Following three days of service disruption, the Financial Times reported that last week’s BlackBerry outage was caused by, “a failure of a core network switch in a data centre in Slough”. So what would have gone on behind the scenes as 30 million BlackBerry users lost access to their mobile email messages and could the disruption have been avoided?
There are a number of monitoring tools that RIM could have used to spot that the switch was in trouble before the service was so critically impacted. There would have been error messages in the log files and technical performance indicators that would have shown that things were falling below KPI levels long before the switch failed.
Many commentators in the press and on Twitter expressed surprise that a global cloud service provider could experience such an outage. We all expected that RIM would have more robust systems and better failover technology in place so that, even if a core switch failed, the service could carry on without customers seeing any disruption.
A global cloud-based service such as RIM’s needs to be multi-modal, with application performance management in place, so that CIOs can see whether the system is serving more requests than it can handle. Service providers need to be able to simulate user connections and response times, so that they can spot potential service disruptors early enough to prevent them having an impact on end users.
I would advise putting a monitor into the Slough data centre to pull in data from around the world. Third party providers can do this and deliver an average use pattern, so that increases in use over time can be observed, as well as trends month on month, year on year. Using this data, service providers can spot spikes in usage or other anomalies that would alert them if the infrastructure is subjected to unusually heavy loading.
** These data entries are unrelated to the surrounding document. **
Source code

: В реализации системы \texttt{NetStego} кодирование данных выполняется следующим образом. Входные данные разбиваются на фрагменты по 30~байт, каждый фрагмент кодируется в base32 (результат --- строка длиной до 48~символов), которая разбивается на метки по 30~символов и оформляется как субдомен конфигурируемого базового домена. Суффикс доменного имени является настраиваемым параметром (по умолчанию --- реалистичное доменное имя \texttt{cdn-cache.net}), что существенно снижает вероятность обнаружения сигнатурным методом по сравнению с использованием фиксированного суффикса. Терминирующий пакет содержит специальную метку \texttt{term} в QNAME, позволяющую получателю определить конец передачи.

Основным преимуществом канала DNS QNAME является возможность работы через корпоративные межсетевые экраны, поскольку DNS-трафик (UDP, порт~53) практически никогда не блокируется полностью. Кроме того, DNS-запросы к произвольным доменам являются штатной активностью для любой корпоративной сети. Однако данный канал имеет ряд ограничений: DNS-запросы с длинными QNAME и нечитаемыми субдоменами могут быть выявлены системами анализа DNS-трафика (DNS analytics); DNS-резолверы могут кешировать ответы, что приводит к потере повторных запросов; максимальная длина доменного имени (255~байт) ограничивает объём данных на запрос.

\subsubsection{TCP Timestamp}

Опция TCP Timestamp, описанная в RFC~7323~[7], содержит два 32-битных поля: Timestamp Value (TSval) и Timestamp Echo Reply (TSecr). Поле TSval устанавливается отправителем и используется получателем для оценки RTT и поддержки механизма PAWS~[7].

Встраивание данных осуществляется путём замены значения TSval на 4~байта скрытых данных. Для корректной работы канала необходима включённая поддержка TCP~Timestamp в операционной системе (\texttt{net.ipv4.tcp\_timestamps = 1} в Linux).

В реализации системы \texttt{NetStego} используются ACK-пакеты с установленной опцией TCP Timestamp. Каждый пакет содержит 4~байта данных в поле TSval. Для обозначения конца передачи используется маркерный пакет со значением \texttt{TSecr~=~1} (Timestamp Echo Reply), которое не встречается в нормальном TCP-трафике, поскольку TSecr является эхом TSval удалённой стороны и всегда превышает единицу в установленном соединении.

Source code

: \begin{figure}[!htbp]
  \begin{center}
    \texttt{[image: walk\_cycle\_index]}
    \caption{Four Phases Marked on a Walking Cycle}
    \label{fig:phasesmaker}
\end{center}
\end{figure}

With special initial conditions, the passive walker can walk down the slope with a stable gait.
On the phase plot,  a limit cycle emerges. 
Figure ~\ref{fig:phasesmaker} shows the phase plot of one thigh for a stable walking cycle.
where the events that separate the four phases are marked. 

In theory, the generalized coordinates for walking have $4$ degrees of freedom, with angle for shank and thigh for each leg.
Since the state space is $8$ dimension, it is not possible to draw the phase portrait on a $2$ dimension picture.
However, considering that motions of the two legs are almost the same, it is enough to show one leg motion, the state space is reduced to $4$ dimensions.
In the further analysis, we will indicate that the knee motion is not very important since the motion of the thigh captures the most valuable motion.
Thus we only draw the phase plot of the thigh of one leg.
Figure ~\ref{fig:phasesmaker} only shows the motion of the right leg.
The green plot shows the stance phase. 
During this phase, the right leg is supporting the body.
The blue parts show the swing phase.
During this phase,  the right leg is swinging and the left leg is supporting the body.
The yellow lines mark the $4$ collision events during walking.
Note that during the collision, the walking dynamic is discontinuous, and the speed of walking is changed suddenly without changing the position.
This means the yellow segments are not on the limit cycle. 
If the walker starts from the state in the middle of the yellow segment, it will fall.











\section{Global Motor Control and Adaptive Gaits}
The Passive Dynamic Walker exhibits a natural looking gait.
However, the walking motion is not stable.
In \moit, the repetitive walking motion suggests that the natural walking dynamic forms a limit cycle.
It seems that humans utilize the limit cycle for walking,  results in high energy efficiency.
In the event that the alert indicates a critical event such as an imminent switch failure, this allows the service provider to take remedial action. This could either mean that failover systems work seamlessly and customers don’t notice any degradation of service, or it could enable the provider to warn customers of upcoming disruptions.
By communicating with customers and reducing the load on the system, this would allow the service provider to put more focus on maintaining mission critical services such as email. Several CIOs made the point that many other service providers have suffered outages: what frustrated them most was the lack of communication from RIM. The RIM service disruption bore the hallmarks of a provider that hit the incident response button too late, which indicates that ongoing monitoring was not taking place.
Other commentators have queried why the service went down on Monday, was partially restored on Tuesday and was then disrupted again on Wednesday. The way in which services are brought back online is key after a failure. The priority of the incident manager would have been to get the service up and running again, even if that meant using an inelegant solution on a temporary basis.
With millions of users flooding the system as the service was restored on Tuesday 11th October, the subsequent load of all those BlackBerry devices reconnecting to the system probably caused it to fall over again. The issue on Tuesday was likely one of sheer volume rather than a secondary material defect or configuration failure.
So what can we learn from last month’s outage?
My advice to cloud service providers that have been alarmed by the RIM outage would be to look at resilience at a stack level rather than just looking at the storage layer or network layer. Consider ongoing monitoring of your end to end service: from data centre to end user device.
You can’t change your whole infrastructure overnight. However, you can manage operational threats by changing how you look at your service and making the necessary adjustments to maintain an acceptable user experience.
My advice to businesses is that you cannot abdicate responsibility to your cloud service providers. If email is a mission critical service for your business, ensure that you have your own service level monitoring in place, along with an alternative service to fall back on if your service provider suffers an outage. Failures will happen and you need to plan for this and put contingency measures in place so that your business is not disrupted.